Problem details –
Take the entries below and return them unchanged.

Material for the task –
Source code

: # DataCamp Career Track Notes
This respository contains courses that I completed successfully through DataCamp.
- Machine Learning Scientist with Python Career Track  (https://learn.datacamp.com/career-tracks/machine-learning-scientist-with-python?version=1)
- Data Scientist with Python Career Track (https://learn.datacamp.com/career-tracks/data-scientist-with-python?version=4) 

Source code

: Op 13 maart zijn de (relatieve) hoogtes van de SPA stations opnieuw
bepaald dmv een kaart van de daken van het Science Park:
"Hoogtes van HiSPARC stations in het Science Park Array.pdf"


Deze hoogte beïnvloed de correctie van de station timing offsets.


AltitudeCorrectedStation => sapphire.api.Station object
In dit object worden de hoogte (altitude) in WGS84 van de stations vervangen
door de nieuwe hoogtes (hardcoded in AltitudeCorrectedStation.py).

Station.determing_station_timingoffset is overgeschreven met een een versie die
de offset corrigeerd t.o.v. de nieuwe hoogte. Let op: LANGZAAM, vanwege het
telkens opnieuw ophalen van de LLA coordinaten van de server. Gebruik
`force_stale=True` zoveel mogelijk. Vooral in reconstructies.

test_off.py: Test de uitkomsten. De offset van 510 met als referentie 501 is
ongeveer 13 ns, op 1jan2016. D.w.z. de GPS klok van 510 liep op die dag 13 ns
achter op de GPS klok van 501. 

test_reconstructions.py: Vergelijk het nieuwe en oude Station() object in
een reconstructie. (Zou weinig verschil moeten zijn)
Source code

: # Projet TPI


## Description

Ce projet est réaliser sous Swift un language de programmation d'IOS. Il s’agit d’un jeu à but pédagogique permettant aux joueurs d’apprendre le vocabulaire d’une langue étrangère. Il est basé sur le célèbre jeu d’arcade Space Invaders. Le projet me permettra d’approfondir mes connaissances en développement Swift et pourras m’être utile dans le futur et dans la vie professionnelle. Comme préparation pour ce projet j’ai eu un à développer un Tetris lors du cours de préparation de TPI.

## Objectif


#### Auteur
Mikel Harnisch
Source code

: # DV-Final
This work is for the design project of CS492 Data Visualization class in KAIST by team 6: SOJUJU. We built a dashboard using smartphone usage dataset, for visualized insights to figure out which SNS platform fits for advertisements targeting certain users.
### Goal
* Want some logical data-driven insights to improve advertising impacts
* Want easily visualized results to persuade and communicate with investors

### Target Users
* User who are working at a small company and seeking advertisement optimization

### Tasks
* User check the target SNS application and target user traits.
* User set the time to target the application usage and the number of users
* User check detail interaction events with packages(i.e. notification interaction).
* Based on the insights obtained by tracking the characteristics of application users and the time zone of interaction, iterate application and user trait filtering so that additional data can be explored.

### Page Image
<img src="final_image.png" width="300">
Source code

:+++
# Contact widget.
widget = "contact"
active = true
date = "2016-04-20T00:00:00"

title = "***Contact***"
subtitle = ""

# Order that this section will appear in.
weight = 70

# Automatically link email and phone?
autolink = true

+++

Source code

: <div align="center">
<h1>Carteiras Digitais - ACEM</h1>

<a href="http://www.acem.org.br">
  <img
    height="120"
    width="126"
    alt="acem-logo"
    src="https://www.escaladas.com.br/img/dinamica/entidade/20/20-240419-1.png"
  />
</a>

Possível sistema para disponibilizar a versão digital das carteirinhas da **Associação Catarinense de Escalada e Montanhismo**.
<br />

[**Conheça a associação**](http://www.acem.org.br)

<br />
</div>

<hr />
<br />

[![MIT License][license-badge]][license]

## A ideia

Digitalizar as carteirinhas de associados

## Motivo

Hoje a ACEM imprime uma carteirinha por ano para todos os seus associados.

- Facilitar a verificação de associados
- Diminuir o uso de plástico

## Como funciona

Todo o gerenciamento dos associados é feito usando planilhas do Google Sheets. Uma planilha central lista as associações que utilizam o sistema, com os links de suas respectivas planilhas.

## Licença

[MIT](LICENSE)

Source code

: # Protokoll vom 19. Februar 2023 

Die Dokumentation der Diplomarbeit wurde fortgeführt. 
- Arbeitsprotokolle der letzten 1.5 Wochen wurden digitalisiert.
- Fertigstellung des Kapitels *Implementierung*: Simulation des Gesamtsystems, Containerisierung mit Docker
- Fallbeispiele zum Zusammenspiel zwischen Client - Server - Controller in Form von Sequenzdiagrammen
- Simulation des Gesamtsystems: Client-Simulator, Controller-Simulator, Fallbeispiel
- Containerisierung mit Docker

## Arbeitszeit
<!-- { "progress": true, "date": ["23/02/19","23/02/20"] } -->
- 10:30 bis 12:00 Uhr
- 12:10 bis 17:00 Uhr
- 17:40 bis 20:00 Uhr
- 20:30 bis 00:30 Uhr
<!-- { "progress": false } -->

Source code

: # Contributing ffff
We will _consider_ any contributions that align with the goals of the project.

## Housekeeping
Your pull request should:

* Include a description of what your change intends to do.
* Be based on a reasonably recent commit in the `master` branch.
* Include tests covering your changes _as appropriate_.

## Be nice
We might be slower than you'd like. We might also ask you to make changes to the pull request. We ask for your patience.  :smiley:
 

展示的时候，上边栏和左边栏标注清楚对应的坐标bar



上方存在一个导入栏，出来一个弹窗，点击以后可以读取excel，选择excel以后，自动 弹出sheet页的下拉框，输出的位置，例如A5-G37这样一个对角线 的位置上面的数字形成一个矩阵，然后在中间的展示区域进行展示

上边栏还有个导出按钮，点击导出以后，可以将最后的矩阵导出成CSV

Response box –
Source code

: # DataCamp Career Track Notes
This respository contains courses that I completed successfully through DataCamp.
- Machine Learning Scientist with Python Career Track  (https://learn.datacamp.com/career-tracks/machine-learning-scientist-with-python?version=1)
- Data Scientist with Python Career Track (https://learn.datacamp.com/career-tracks/data-scientist-with-python?version=4) 

Source code

: Op 13 maart zijn de (relatieve) hoogtes van de SPA stations opnieuw
bepaald dmv een kaart van de daken van het Science Park:
"Hoogtes van HiSPARC stations in het Science Park Array.pdf"


Deze hoogte beïnvloed de correctie van de station timing offsets.


AltitudeCorrectedStation => sapphire.api.Station object
In dit object worden de hoogte (altitude) in WGS84 van de stations vervangen
door de nieuwe hoogtes (hardcoded in AltitudeCorrectedStation.py).

Station.determing_station_timingoffset is overgeschreven met een een versie die
de offset corrigeerd t.o.v. de nieuwe hoogte. Let op: LANGZAAM, vanwege het
telkens opnieuw ophalen van de LLA coordinaten van de server. Gebruik
`force_stale=True` zoveel mogelijk. Vooral in reconstructies.

test_off.py: Test de uitkomsten. De offset van 510 met als referentie 501 is
ongeveer 13 ns, op 1jan2016. D.w.z. de GPS klok van 510 liep op die dag 13 ns
achter op de GPS klok van 501. 

test_reconstructions.py: Vergelijk het nieuwe en oude Station() object in
een reconstructie. (Zou weinig verschil moeten zijn)
Source code

: # Projet TPI


## Description

Ce projet est réaliser sous Swift un language de programmation d'IOS. Il s’agit d’un jeu à but pédagogique permettant aux joueurs d’apprendre le vocabulaire d’une langue étrangère. Il est basé sur le célèbre jeu d’arcade Space Invaders. Le projet me permettra d’approfondir mes connaissances en développement Swift et pourras m’être utile dans le futur et dans la vie professionnelle. Comme préparation pour ce projet j’ai eu un à développer un Tetris lors du cours de préparation de TPI.

## Objectif


#### Auteur
Mikel Harnisch
Source code

: # DV-Final
This work is for the design project of CS492 Data Visualization class in KAIST by team 6: SOJUJU. We built a dashboard using smartphone usage dataset, for visualized insights to figure out which SNS platform fits for advertisements targeting certain users.
### Goal
* Want some logical data-driven insights to improve advertising impacts
* Want easily visualized results to persuade and communicate with investors

### Target Users
* User who are working at a small company and seeking advertisement optimization

### Tasks
* User check the target SNS application and target user traits.
* User set the time to target the application usage and the number of users
* User check detail interaction events with packages(i.e. notification interaction).
* Based on the insights obtained by tracking the characteristics of application users and the time zone of interaction, iterate application and user trait filtering so that additional data can be explored.

### Page Image
<img src="final_image.png" width="300">
Source code

:+++
# Contact widget.
widget = "contact"
active = true
date = "2016-04-20T00:00:00"

title = "***Contact***"
subtitle = ""

# Order that this section will appear in.
weight = 70

# Automatically link email and phone?
autolink = true

+++

Source code

: <div align="center">
<h1>Carteiras Digitais - ACEM</h1>

<a href="http://www.acem.org.br">
  <img
    height="120"
    width="126"
    alt="acem-logo"
    src="https://www.escaladas.com.br/img/dinamica/entidade/20/20-240419-1.png"
  />
</a>

Possível sistema para disponibilizar a versão digital das carteirinhas da **Associação Catarinense de Escalada e Montanhismo**.
<br />

[**Conheça a associação**](http://www.acem.org.br)

<br />
</div>

<hr />
<br />

[![MIT License][license-badge]][license]

## A ideia

Digitalizar as carteirinhas de associados

## Motivo

Hoje a ACEM imprime uma carteirinha por ano para todos os seus associados.

- Facilitar a verificação de associados
- Diminuir o uso de plástico

## Como funciona

Todo o gerenciamento dos associados é feito usando planilhas do Google Sheets. Uma planilha central lista as associações que utilizam o sistema, com os links de suas respectivas planilhas.

## Licença

[MIT](LICENSE)

Source code

: # Protokoll vom 19. Februar 2023 

Die Dokumentation der Diplomarbeit wurde fortgeführt. 
- Arbeitsprotokolle der letzten 1.5 Wochen wurden digitalisiert.
- Fertigstellung des Kapitels *Implementierung*: Simulation des Gesamtsystems, Containerisierung mit Docker
- Fallbeispiele zum Zusammenspiel zwischen Client - Server - Controller in Form von Sequenzdiagrammen
- Simulation des Gesamtsystems: Client-Simulator, Controller-Simulator, Fallbeispiel
- Containerisierung mit Docker

## Arbeitszeit
<!-- { "progress": true, "date": ["23/02/19","23/02/20"] } -->
- 10:30 bis 12:00 Uhr
- 12:10 bis 17:00 Uhr
- 17:40 bis 20:00 Uhr
- 20:30 bis 00:30 Uhr
<!-- { "progress": false } -->

Source code

: # Contributing ffff
We will _consider_ any contributions that align with the goals of the project.

## Housekeeping
Your pull request should:

* Include a description of what your change intends to do.
* Be based on a reasonably recent commit in the `master` branch.
* Include tests covering your changes _as appropriate_.

## Be nice
We might be slower than you'd like. We might also ask you to make changes to the pull request. We ask for your patience.  :smiley:
 

展示的时候，上边栏和左边栏标注清楚对应的坐标bar



上方存在一个导入栏，出来一个弹窗，点击以后可以读取excel，选择excel以后，自动 弹出sheet页的下拉框，输出的位置，例如A5-G37这样一个对角线 的位置上面的数字形成一个矩阵，然后在中间的展示区域进行展示

上边栏还有个导出按钮，点击导出以后，可以将最后的矩阵导出成CSV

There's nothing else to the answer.